By Piya Sinha-Roy
LOS ANGELES (Reuters) - As the U.S. presidential election draws near, television's stars didn't hold back on their opinions at Sunday's Emmy awards, some taking jabs at Republican nominee Donald Trump while others voiced support for Democratic hopeful Hillary Clinton.
During his opening monologue, Emmy host Jimmy Kimmel called out producer Mark Burnett, the producer of reality series "The Apprentice" and "Celebrity Apprentice" which Donald Trump hosted, saying "who is to blame for the Trump phenomenon? That guy."
"If Donald Trump gets elected and he builds that wall, the first person we are throwing over it is Mark Burnett," Kimmel said, setting the political tone of the show 50 days before America elects its next president.
Burnett, who later accepted the best reality series Emmy for "The Voice," joked on stage that he had just received a call from Clinton criticizing Kimmel for giving Trump "free publicity on ABC."
"I'm sure Donald was thrilled with him, I'm sure he's emailing Jimmy right now saying thanks for the free media," Burnett told reporters backstage.
Trump, known for his rapid-fire responses on Twitter, had nothing to say about the Emmys on Sunday night.
After winning best comedy actress for a fifth consecutive time for HBO's "Veep," Julia Louis-Dreyfus, who plays flawed U.S. president Selina Meyer on the show, said "I want to personally apologize for the current political climate."
"I think that 'Veep' has torn down the wall between comedy and politics; our show started out as a political satire but it now feels like a sobering documentary," she said on stage.

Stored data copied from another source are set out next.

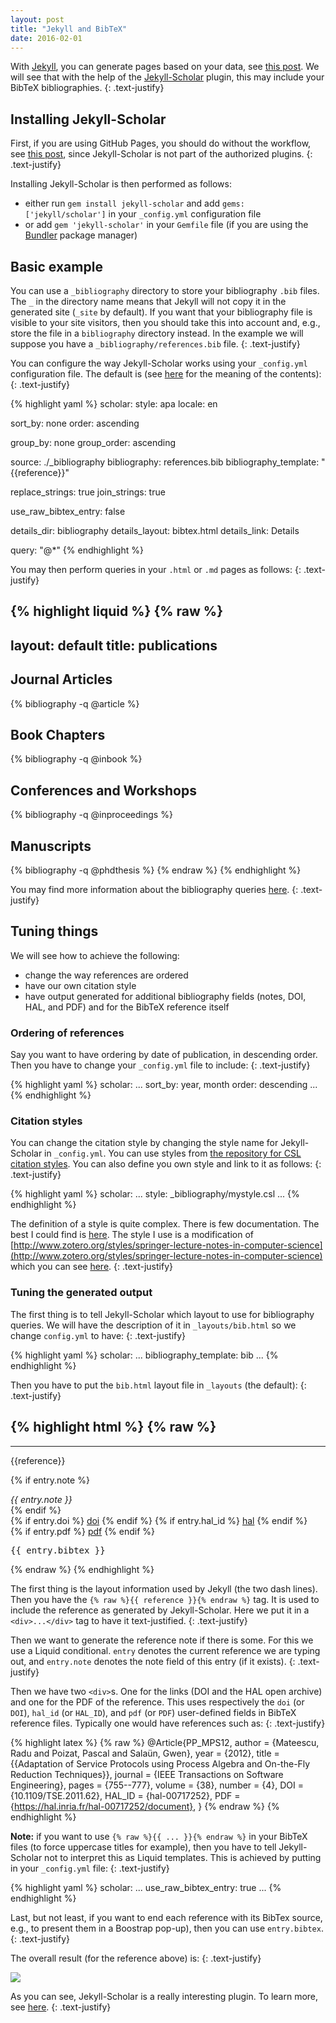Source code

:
 ```yaml
---
layout: post
title: "Jekyll and BibTeX"
date: 2016-02-01
---
```


With [Jekyll](http://jekyllrb.com), you can generate pages based on your data,
see [this post]({{site.url}}/2016/01/29/github-pages-without-the-workflow.html).
We will see that with the help of the [Jekyll-Scholar](https://github.com/inukshuk/jekyll-scholar) plugin,
this may include your BibTeX bibliographies.
{: .text-justify}

## Installing Jekyll-Scholar

First, if you are using GitHub Pages, you should do without the workflow,
see [this post]({{site.url}}/2016/01/29/gihub-pages-without-the-workflow.html),
since Jekyll-Scholar is not part of the authorized plugins.
{: .text-justify}

Installing Jekyll-Scholar is then performed as follows:

- either run `gem install jekyll-scholar` and add `gems: ['jekyll/scholar']` in your `_config.yml` configuration file
- or add `gem 'jekyll-scholar'` in your `Gemfile` file (if you are using the [Bundler](http://bundler.io/) package manager)

## Basic example

You can use a `_bibliography` directory to store your bibliography `.bib` files.
The `_` in the directory name means that Jekyll will not copy it in the generated site (`_site` by default).
If you want that your bibliography file is visible to your site visitors,
then you should take this into account and, e.g., store the file in a `bibliography` directory instead.
In the example we will suppose you have a `_bibliography/references.bib` file.
{: .text-justify}

You can configure the way Jekyll-Scholar works using your `_config.yml` configuration file.
The default is (see [here](https://github.com/inukshuk/jekyll-scholar) for the meaning of the contents):
{: .text-justify}

{% highlight yaml %}
scholar:
  style: apa
  locale: en

  sort_by: none
  order: ascending

  group_by: none
  group_order: ascending

  source: ./_bibliography
  bibliography: references.bib
  bibliography_template: "{{reference}}"

  replace_strings: true
  join_strings:    true

  use_raw_bibtex_entry: false

  details_dir:    bibliography
  details_layout: bibtex.html
  details_link:   Details

  query: "@*"
{% endhighlight %}

You may then perform queries in your `.html` or `.md` pages as follows:
{: .text-justify}

{% highlight liquid %}
{% raw %}
---
layout: default
title: publications
---

## Journal Articles

{% bibliography -q @article %}

## Book Chapters

{% bibliography -q @inbook %}

## Conferences and Workshops

{% bibliography -q @inproceedings %}

## Manuscripts

{% bibliography -q @phdthesis %}
{% endraw %}
{% endhighlight %}

You may find more information about the bibliography queries [here](https://github.com/inukshuk/jekyll-scholar).
{: .text-justify}

## Tuning things

We will see how to achieve the following:

- change the way references are ordered
- have our own citation style
- have output generated for additional bibliography fields (notes, DOI, HAL, and PDF)
  and for the BibTeX reference itself

### Ordering of references

Say you want to have ordering by date of publication, in descending order.
Then you have to change your `_config.yml` file to include:
{: .text-justify}

{% highlight yaml %}
scholar:
  ...
  sort_by: year, month
  order: descending
  ...
{% endhighlight %}

### Citation styles

You can change the citation style by changing the style name for Jekyll-Scholar in `_config.yml`.
You can use styles from [the repository for CSL citation styles](https://github.com/citation-style-language/styles).
You can also define you own style and link to it as follows:
{: .text-justify}

{% highlight yaml %}
scholar:
  ...
  style: _bibliography/mystyle.csl
  ...
{% endhighlight %}

The definition of a style is quite complex. There is few documentation.
The best I could find is [here](http://docs.citationstyles.org/en/stable/).
The style I use is a modification of
[http://www.zotero.org/styles/springer-lecture-notes-in-computer-science](http://www.zotero.org/styles/springer-lecture-notes-in-computer-science)
which you can see [here](https://github.com/pascalpoizat/pascalpoizat.github.io/blob/master/src/_bibliography/mystyle.csl).
{: .text-justify}

### Tuning the generated output

The first thing is to tell Jekyll-Scholar which layout to use for bibliography queries.
We will have the description of it in `_layouts/bib.html` so we change `config.yml` to have:
{: .text-justify}

{% highlight yaml %}
scholar:
  ...
  bibliography_template: bib
  ...
{% endhighlight %}

Then you have to put the `bib.html` layout file in `_layouts` (the default):
{: .text-justify}

{% highlight html %}
{% raw %}
---
---
<div class="text-justify">
    {{reference}}
</div>

{% if entry.note %}
<div>
    <em>{{ entry.note }}</em>
</div>
{% endif %}

<div>
    {% if entry.doi %}
    <span><a href="{{ entry.doi | prepend: 'http://doi.org/' }}">doi</a></span>
    {% endif %}
    {% if entry.hal_id %}
    <span><a href="{{ entry.hal_id | prepend: 'http://hal.inria.fr/' }}">hal</a></span>
    {% endif %}
</div>
<div>
    {% if entry.pdf %}
    <span><a href="{{ entry.pdf }}">pdf</a></span>
    {% endif %}
</div>

<div><pre>{{ entry.bibtex }}</pre></div>
{% endraw %}
{% endhighlight %}

The first thing is the layout information used by Jekyll (the two dash lines).
Then you have the `{% raw %}{{ reference }}{% endraw %}` tag. It is used to include the reference as generated by Jekyll-Scholar.
Here we put it in a `<div>...</div>` tag to have it text-justified.
{: .text-justify}

Then we want to generate the reference note if there is some.
For this we use a Liquid conditional.
`entry` denotes the current reference we are typing out, and
`entry.note` denotes the note field of this entry (if it exists).
{: .text-justify}

Then we have two `<div>`s. One for the links (DOI and the HAL open archive) and one for the PDF of the reference.
This uses respectively the `doi` (or `DOI`), `hal_id` (or `HAL_ID`), and `pdf` (or `PDF`) user-defined fields
in BibTeX reference files. Typically one would have references such as:
{: .text-justify}

{% highlight latex %}
{% raw %}
@Article{PP_MPS12,
    author = {Mateescu, Radu and Poizat, Pascal and Salaün, Gwen},
    year = {2012},
    title = {{Adaptation of Service Protocols using Process Algebra and On-the-Fly Reduction Techniques}},
    journal = {IEEE Transactions on Software Engineering},
    pages = {755--777},
    volume = {38},
    number = {4},
    DOI = {10.1109/TSE.2011.62},
    HAL_ID = {hal-00717252},
    PDF = {https://hal.inria.fr/hal-00717252/document},
}
{% endraw %}
{% endhighlight %}

**Note:** if you want to use `{% raw %}{{ ... }}{% endraw %}` in your BibTeX files (to force uppercase titles for example),
then you have to tell Jekyll-Scholar not to interpret this as Liquid templates.
This is achieved by putting in your `_config.yml` file:
{: .text-justify}

{% highlight yaml %}
scholar:
  ...
  use_raw_bibtex_entry: true
  ...
{% endhighlight %}

Last, but not least, if you want to end each reference with its BibTex source, e.g., to present them in a Boostrap pop-up),
then you can use `entry.bibtex`.
{: .text-justify}

The overall result (for the reference above) is:
{: .text-justify}

![]({{site.url}}/posts_images/2016-02-01-image1.png)

As you can see, Jekyll-Scholar is a really interesting plugin.
To learn more, see [here](https://github.com/inukshuk/jekyll-scholar).
{: .text-justify}
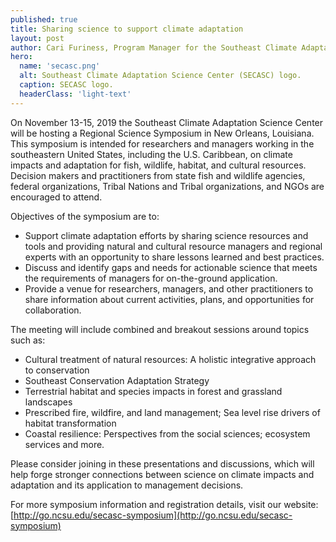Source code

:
 ```yaml
---
published: true
title: Sharing science to support climate adaptation
layout: post
author: Cari Furiness, Program Manager for the Southeast Climate Adaptation Science Center
hero:
  name: 'secasc.png'
  alt: Southeast Climate Adaptation Science Center (SECASC) logo.
  caption: SECASC logo.
  headerClass: 'light-text'
---
```

On November 13-15, 2019 the Southeast Climate Adaptation Science Center will be hosting a Regional Science Symposium in New Orleans, Louisiana. This symposium is intended for researchers and managers working in the southeastern United States, including the U.S. Caribbean, on climate impacts and adaptation for fish, wildlife, habitat, and cultural resources. Decision makers and practitioners from state fish and wildlife agencies, federal organizations, Tribal Nations and Tribal organizations, and NGOs are encouraged to attend.

<!--more-->

Objectives of the symposium are to:

- Support climate adaptation efforts by sharing science resources and tools and providing natural and cultural resource managers and regional experts with an opportunity to share lessons learned and best practices.  
- Discuss and identify gaps and needs for actionable science that meets the requirements of managers for on-the-ground application.  
- Provide a venue for researchers, managers, and other practitioners to share information about current activities, plans, and opportunities for collaboration.  

<!--more-->

The meeting will include combined and breakout sessions around topics such as:

- Cultural treatment of natural resources: A holistic integrative approach to conservation
- Southeast Conservation Adaptation Strategy
- Terrestrial habitat and species impacts in forest and grassland landscapes
- Prescribed fire, wildfire, and land management; Sea level rise drivers of habitat transformation
- Coastal resilience: Perspectives from the social sciences; ecosystem services and more.

Please consider joining in these presentations and discussions, which will help forge stronger connections between science on climate impacts and adaptation and its application to management decisions.

For more symposium information and registration details, visit our website: [http://go.ncsu.edu/secasc-symposium](http://go.ncsu.edu/secasc-symposium)
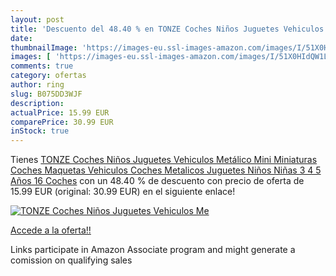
 ```yaml
---
layout: post
title: 'Descuento del 48.40 % en TONZE Coches Niños Juguetes Vehiculos Me'
date: 
thumbnailImage: 'https://images-eu.ssl-images-amazon.com/images/I/51X0HIdQW1L._SL200_.jpg'
images: [ 'https://images-eu.ssl-images-amazon.com/images/I/51X0HIdQW1L._SL200_.jpg' ]
comments: true
category: ofertas
author: ring
slug: B075DD3WJF
description:
actualPrice: 15.99 EUR
comparePrice: 30.99 EUR
inStock: true
---
```


Tienes [TONZE Coches Niños Juguetes Vehiculos Metálico Mini Miniaturas Coches Maquetas Vehiculos Coches Metalicos Juguetes Niños Niñas 3 4 5 Años 16 Coches](https://www.amazon.es/dp/B075DD3WJF/?tag=tolees-21) con un 48.40 % de descuento con precio de oferta de 15.99 EUR (original: 30.99 EUR) en el siguiente enlace!

[![TONZE Coches Niños Juguetes Vehiculos Me](https://images-eu.ssl-images-amazon.com/images/I/51X0HIdQW1L._SL200_.jpg)](https://www.amazon.es/dp/B075DD3WJF/?tag=tolees-21)

[Accede a la oferta!!](https://www.amazon.es/dp/B075DD3WJF/?tag=tolees-21)

Links participate in Amazon Associate program and might generate a comission on qualifying sales


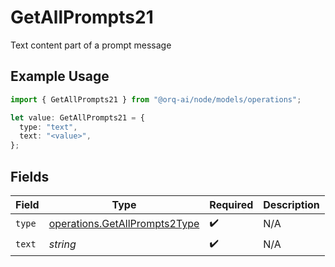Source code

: # GetAllPrompts21

Text content part of a prompt message

## Example Usage

```typescript
import { GetAllPrompts21 } from "@orq-ai/node/models/operations";

let value: GetAllPrompts21 = {
  type: "text",
  text: "<value>",
};
```

## Fields

| Field                                                                          | Type                                                                           | Required                                                                       | Description                                                                    |
| ------------------------------------------------------------------------------ | ------------------------------------------------------------------------------ | ------------------------------------------------------------------------------ | ------------------------------------------------------------------------------ |
| `type`                                                                         | [operations.GetAllPrompts2Type](../../models/operations/getallprompts2type.md) | :heavy_check_mark:                                                             | N/A                                                                            |
| `text`                                                                         | *string*                                                                       | :heavy_check_mark:                                                             | N/A                                                                            |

"Master of None" star Aziz Ansari, who penned an essay in June for the New York Times entitled "Why Trump Makes Me Scared for My Family," quipped on stage, "I've decided I'm going with Trump."
"I'm recommending that we get rid of all Muslim and Mexican people from the ceremony. This would be so much easier at the Oscars," the Muslim Indian-American actor joked, hinting at the controversy over the lack of diversity at film's Oscar awards.
"Mum, dad, you need to be escorted out immediately," he added.
Backstage, "Transparent" creator Jill Soloway, who won best directing for a comedy series, criticized Trump for "other-izing people."
"He blames Muslims and Mexicans for problems ... This is other-izing with a capital O. He needs to be called out every chance we get for being one of most dangerous monsters to ever approach our lifetimes," Soloway said.
"Saturday Night Live" star Kate McKinnon won best supporting comedy actress and thanked Clinton, one of the people she plays on the NBC sketch series, and got a loud cheer from the crowd.
In response, Clinton tweeted "Congratulations on your Emmy, Kate! Big fan of yours, too," with a photo of McKinnon in character as Clinton.